Person-to-Person Spread
Some parasites pass easily between people in the same household or childcare setting. Pinworms are the classic example. A female pinworm crawls out of the intestine at night to lay eggs around the anus, starting about five weeks after the initial infection. The eggs stick to fingers, bedding, clothing, and bathroom surfaces. Scratching the area transfers eggs to the hands, and from there to anything you touch. Other household members swallow the eggs and the cycle continues. Pinworm is extremely common in school-age children and spreads readily in families and daycare centers.

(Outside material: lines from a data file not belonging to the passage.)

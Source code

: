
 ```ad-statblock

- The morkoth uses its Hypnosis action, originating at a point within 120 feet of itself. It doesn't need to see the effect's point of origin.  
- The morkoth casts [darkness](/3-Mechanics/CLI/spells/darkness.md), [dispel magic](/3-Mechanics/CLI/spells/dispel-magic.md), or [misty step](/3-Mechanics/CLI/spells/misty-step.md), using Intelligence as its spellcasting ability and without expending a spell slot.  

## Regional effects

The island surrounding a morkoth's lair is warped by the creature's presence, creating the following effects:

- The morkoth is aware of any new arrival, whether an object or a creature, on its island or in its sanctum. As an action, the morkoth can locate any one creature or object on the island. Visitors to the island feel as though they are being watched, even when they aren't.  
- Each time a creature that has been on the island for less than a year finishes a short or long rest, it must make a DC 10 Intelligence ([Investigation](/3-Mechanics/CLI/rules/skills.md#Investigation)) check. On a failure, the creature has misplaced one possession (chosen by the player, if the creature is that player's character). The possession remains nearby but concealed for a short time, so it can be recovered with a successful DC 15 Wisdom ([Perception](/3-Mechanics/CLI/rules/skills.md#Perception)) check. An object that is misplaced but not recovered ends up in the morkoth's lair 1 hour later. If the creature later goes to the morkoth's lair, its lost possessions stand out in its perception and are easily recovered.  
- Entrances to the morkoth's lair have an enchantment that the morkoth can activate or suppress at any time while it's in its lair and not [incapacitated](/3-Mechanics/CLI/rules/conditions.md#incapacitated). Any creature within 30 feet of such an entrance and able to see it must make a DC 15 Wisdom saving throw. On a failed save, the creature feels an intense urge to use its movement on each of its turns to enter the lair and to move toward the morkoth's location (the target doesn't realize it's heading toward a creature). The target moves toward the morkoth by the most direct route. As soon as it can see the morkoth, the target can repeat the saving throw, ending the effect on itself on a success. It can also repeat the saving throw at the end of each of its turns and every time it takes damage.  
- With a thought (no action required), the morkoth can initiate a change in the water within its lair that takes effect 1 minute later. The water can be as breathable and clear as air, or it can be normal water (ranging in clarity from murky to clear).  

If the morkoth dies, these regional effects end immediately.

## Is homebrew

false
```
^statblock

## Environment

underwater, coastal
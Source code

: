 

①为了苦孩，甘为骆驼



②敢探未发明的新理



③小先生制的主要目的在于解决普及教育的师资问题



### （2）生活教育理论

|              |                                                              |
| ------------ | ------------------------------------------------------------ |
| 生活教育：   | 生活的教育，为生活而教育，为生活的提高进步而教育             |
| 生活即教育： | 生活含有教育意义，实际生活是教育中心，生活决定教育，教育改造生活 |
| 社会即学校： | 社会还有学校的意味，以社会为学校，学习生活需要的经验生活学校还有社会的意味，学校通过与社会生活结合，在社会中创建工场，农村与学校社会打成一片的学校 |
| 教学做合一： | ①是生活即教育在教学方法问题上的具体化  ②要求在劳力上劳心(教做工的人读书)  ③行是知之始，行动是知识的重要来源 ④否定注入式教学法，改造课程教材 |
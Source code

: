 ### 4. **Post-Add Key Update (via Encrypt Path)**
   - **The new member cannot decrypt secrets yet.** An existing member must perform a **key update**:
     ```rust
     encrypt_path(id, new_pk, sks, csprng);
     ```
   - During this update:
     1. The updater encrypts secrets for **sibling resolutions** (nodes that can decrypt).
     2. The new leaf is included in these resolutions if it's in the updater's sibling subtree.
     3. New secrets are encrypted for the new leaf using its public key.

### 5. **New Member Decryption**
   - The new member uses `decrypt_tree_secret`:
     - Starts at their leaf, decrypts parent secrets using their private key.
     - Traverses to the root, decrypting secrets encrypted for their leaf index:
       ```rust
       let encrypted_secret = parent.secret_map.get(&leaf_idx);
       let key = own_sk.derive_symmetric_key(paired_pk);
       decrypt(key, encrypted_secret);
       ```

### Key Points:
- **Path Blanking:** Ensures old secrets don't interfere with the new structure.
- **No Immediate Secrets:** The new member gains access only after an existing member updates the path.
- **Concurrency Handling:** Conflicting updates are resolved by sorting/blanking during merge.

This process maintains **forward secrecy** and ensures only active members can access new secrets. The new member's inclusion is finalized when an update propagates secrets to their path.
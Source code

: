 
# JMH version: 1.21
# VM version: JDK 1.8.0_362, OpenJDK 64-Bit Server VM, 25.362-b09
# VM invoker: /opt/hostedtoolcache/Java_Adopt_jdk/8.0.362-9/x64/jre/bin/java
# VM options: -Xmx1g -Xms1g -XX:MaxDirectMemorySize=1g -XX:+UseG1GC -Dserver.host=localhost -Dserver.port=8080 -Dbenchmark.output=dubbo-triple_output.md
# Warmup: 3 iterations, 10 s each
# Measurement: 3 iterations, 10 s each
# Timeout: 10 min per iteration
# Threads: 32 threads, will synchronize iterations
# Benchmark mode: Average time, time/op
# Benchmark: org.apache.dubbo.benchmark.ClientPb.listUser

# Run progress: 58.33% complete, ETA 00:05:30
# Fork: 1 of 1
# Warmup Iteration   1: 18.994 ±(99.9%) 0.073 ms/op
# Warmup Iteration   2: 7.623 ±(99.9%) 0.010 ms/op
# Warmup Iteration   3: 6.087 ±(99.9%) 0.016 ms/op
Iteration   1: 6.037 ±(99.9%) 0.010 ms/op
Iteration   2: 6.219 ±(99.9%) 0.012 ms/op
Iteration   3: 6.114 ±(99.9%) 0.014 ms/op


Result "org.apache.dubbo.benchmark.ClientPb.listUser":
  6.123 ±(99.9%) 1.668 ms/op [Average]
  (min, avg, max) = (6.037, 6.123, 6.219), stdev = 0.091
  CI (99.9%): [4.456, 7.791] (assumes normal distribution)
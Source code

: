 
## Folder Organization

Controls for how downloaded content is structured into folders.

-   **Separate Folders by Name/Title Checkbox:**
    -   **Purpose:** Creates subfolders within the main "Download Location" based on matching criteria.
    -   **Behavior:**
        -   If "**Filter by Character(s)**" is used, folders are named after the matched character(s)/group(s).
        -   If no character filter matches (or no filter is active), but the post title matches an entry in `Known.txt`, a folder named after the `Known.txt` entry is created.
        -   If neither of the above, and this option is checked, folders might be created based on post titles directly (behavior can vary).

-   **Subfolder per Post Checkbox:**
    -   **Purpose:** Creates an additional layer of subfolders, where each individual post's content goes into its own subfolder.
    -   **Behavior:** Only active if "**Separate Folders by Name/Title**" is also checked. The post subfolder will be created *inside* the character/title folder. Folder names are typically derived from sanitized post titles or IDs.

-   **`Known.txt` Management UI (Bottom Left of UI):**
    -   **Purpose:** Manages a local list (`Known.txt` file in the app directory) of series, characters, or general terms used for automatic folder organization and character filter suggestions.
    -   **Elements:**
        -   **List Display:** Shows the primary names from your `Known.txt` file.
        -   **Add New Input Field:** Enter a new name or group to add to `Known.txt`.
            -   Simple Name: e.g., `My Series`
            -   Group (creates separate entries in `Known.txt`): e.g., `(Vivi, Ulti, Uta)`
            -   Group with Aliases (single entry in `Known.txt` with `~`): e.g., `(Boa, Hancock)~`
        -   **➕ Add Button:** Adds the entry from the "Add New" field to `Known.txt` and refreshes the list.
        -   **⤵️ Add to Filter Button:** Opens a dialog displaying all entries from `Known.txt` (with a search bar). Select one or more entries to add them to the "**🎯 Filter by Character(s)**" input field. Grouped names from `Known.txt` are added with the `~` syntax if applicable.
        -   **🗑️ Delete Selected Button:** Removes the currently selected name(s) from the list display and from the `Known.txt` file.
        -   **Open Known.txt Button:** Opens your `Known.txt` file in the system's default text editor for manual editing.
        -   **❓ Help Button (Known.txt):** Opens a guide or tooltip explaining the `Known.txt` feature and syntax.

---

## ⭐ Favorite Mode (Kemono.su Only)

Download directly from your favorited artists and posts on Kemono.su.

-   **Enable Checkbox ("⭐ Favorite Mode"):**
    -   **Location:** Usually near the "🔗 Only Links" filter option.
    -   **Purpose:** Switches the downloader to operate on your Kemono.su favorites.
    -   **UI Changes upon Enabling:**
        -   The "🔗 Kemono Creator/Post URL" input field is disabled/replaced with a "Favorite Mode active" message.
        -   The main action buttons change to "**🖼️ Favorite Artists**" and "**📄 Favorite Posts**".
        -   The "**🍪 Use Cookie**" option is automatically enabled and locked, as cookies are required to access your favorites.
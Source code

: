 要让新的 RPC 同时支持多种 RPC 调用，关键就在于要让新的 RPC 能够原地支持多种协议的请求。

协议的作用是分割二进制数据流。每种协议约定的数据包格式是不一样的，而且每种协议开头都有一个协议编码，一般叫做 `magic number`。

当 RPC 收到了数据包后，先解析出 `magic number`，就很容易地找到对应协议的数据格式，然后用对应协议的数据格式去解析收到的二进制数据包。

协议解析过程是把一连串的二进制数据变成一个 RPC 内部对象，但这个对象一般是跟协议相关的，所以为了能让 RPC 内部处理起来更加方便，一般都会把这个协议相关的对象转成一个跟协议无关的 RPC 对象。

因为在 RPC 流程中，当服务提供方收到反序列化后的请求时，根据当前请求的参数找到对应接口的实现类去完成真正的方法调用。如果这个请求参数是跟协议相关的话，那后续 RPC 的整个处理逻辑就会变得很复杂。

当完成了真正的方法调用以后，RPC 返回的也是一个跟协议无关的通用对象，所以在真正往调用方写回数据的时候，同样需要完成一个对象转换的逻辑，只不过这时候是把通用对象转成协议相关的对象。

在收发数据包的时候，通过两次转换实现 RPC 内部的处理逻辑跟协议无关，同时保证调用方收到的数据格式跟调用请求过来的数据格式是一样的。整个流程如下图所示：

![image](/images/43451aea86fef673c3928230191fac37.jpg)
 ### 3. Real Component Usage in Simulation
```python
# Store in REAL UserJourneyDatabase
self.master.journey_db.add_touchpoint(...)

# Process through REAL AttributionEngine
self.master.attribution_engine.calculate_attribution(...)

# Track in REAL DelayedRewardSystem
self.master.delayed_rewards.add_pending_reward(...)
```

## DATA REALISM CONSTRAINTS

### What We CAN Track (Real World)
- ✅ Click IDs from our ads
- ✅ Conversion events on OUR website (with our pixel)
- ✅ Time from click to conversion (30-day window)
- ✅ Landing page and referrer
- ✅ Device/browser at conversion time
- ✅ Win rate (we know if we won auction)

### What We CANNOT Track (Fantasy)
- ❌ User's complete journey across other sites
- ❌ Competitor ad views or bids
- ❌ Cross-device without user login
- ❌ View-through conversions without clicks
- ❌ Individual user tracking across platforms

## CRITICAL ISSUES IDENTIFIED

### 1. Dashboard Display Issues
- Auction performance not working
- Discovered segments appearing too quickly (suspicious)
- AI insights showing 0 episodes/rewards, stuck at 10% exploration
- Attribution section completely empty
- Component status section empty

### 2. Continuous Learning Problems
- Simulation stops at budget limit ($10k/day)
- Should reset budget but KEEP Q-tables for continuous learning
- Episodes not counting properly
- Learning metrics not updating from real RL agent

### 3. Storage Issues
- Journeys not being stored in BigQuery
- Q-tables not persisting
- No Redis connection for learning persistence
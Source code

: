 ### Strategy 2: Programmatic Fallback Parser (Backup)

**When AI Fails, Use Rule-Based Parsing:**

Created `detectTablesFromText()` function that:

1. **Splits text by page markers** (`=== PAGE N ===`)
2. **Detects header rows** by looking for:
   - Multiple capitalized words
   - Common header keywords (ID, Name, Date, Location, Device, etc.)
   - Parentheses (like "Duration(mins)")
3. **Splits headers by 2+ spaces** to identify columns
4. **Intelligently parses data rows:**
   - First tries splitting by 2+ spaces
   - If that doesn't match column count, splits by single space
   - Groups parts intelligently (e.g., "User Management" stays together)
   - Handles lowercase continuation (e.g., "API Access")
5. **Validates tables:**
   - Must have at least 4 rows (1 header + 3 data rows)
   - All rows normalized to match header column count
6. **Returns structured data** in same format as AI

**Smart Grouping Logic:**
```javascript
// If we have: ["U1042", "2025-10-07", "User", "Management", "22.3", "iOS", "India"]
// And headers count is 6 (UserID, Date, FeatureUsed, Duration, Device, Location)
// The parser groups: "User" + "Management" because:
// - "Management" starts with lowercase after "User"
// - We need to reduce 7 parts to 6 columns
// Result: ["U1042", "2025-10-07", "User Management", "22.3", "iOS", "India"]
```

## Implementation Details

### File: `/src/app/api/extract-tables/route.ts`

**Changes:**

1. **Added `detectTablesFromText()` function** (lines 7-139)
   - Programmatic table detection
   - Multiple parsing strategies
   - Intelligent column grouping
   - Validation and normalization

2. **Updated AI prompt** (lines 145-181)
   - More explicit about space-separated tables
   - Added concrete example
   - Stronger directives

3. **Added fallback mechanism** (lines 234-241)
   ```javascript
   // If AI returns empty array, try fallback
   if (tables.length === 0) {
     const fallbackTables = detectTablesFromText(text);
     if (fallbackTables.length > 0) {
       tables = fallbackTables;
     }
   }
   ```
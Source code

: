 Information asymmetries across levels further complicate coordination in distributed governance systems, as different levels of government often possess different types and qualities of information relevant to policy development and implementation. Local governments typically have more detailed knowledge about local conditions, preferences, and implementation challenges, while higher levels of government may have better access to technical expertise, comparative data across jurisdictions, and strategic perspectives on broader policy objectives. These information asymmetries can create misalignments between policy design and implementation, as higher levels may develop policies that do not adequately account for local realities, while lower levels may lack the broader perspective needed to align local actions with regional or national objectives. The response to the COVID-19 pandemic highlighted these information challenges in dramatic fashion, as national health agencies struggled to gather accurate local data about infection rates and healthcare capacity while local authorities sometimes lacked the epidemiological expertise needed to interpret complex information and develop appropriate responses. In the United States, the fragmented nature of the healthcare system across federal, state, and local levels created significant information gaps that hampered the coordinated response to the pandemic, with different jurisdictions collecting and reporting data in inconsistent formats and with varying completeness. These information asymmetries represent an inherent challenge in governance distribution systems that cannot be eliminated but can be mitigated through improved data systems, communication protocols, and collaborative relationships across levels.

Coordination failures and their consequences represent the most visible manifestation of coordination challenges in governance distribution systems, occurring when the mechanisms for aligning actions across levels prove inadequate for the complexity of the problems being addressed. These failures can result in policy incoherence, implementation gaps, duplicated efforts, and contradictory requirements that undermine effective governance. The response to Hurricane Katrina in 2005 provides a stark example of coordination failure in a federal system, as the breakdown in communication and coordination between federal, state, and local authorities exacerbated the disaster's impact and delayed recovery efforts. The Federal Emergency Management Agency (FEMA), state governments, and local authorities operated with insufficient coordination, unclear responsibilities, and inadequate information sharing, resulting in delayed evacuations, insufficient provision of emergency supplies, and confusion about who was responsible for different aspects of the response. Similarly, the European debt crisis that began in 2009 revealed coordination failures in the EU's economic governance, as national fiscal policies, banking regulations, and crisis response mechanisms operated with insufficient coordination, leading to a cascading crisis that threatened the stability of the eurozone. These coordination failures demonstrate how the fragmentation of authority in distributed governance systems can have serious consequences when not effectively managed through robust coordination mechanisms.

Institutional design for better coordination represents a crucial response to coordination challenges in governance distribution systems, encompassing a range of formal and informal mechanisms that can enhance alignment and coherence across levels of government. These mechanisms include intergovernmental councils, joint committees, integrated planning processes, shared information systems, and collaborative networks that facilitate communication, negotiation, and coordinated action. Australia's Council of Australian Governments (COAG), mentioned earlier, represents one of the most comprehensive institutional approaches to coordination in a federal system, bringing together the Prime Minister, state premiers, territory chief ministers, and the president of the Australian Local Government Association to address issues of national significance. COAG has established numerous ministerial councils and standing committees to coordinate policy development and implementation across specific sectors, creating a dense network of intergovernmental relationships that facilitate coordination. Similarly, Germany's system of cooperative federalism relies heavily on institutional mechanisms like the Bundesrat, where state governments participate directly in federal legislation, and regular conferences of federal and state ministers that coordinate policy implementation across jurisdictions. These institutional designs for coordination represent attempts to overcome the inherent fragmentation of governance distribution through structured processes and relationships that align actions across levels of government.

Giardia and Cryptosporidium can also pass between people through direct contact, particularly in settings involving diaper changes or caring for someone with diarrhea. Thorough handwashing with soap and water is the most effective way to break the cycle for all of these parasites. Hand sanitizer alone doesn’t reliably kill Cryptosporidium.
Who Is Most at Risk
Your risk depends heavily on where you live, what you eat, and your daily habits. People in tropical regions with limited sanitation infrastructure face the highest burden of soil-transmitted and waterborne parasites. Travelers to these areas are at elevated risk, especially if they drink untreated water or eat raw produce washed in local water.
In the United States and other high-income countries, the most common parasitic infections tend to be pinworm (especially in children), Giardia and Cryptosporidium (from contaminated water or person-to-person spread), and Toxoplasma (from undercooked meat or cat litter). People with weakened immune systems face more severe illness from many of these parasites, particularly Cryptosporidium, which can cause prolonged and dangerous diarrhea in immunocompromised individuals.
Outdoor enthusiasts who drink from streams without filtering, hunters who eat undercooked wild game, and people who garden or work in soil without gloves all have above-average exposure. Simple precautions, like filtering or boiling water, cooking meat thoroughly, wearing shoes outdoors, and washing hands after handling soil or animals, eliminate the vast majority of risk.